Stored data entries
▬▬▬▬▬▬▬▬▬▬

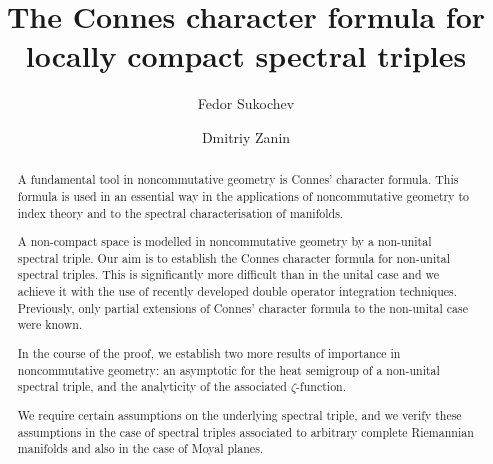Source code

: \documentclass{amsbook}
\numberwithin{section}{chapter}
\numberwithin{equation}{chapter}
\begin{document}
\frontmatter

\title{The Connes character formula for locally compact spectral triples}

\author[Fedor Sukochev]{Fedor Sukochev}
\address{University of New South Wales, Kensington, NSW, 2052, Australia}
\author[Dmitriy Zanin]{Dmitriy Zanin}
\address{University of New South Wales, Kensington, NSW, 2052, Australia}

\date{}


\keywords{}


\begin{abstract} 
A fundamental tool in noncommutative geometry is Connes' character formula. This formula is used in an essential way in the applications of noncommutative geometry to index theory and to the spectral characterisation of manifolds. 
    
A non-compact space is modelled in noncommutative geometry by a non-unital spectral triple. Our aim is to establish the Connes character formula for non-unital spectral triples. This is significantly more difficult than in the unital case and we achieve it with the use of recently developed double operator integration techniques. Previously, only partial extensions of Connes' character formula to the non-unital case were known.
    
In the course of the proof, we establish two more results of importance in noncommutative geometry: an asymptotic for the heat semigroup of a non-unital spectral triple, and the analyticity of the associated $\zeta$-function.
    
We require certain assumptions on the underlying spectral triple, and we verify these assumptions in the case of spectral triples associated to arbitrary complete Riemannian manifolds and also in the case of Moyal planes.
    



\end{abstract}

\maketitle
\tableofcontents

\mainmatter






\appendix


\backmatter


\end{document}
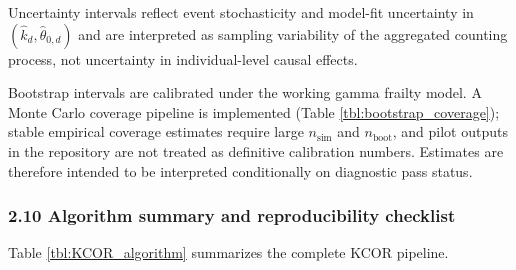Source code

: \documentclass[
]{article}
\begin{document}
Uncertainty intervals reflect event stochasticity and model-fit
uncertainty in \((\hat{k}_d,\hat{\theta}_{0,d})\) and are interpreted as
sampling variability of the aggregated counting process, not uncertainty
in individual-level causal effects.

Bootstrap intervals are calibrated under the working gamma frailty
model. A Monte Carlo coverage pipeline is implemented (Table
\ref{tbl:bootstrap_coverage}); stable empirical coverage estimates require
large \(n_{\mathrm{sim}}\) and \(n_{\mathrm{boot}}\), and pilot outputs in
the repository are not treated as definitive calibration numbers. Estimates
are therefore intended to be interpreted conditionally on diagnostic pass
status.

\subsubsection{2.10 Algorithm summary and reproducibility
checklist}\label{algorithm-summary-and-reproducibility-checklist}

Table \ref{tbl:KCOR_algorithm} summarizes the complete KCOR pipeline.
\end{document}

▬▬▬▬▬▬▬▬▬▬

Go back to the records above and write them out exactly, without the pictures.

Source code

: \documentclass{amsbook}
\numberwithin{section}{chapter}
\numberwithin{equation}{chapter}
\begin{document}
\frontmatter

\title{The Connes character formula for locally compact spectral triples}

\author[Fedor Sukochev]{Fedor Sukochev}
\address{University of New South Wales, Kensington, NSW, 2052, Australia}
\author[Dmitriy Zanin]{Dmitriy Zanin}
\address{University of New South Wales, Kensington, NSW, 2052, Australia}

\date{}


\keywords{}


\begin{abstract} 
A fundamental tool in noncommutative geometry is Connes' character formula. This formula is used in an essential way in the applications of noncommutative geometry to index theory and to the spectral characterisation of manifolds. 
    
A non-compact space is modelled in noncommutative geometry by a non-unital spectral triple. Our aim is to establish the Connes character formula for non-unital spectral triples. This is significantly more difficult than in the unital case and we achieve it with the use of recently developed double operator integration techniques. Previously, only partial extensions of Connes' character formula to the non-unital case were known.
    
In the course of the proof, we establish two more results of importance in noncommutative geometry: an asymptotic for the heat semigroup of a non-unital spectral triple, and the analyticity of the associated $\zeta$-function.
    
We require certain assumptions on the underlying spectral triple, and we verify these assumptions in the case of spectral triples associated to arbitrary complete Riemannian manifolds and also in the case of Moyal planes.
    



\end{abstract}

\maketitle
\tableofcontents

\mainmatter






\appendix


\backmatter


\end{document}
Source code

: \documentclass[
]{article}
\begin{document}
Uncertainty intervals reflect event stochasticity and model-fit
uncertainty in \((\hat{k}_d,\hat{\theta}_{0,d})\) and are interpreted as
sampling variability of the aggregated counting process, not uncertainty
in individual-level causal effects.

Bootstrap intervals are calibrated under the working gamma frailty
model. A Monte Carlo coverage pipeline is implemented (Table
\ref{tbl:bootstrap_coverage}); stable empirical coverage estimates require
large \(n_{\mathrm{sim}}\) and \(n_{\mathrm{boot}}\), and pilot outputs in
the repository are not treated as definitive calibration numbers. Estimates
are therefore intended to be interpreted conditionally on diagnostic pass
status.

\subsubsection{2.10 Algorithm summary and reproducibility
checklist}\label{algorithm-summary-and-reproducibility-checklist}

Table \ref{tbl:KCOR_algorithm} summarizes the complete KCOR pipeline.
\end{document}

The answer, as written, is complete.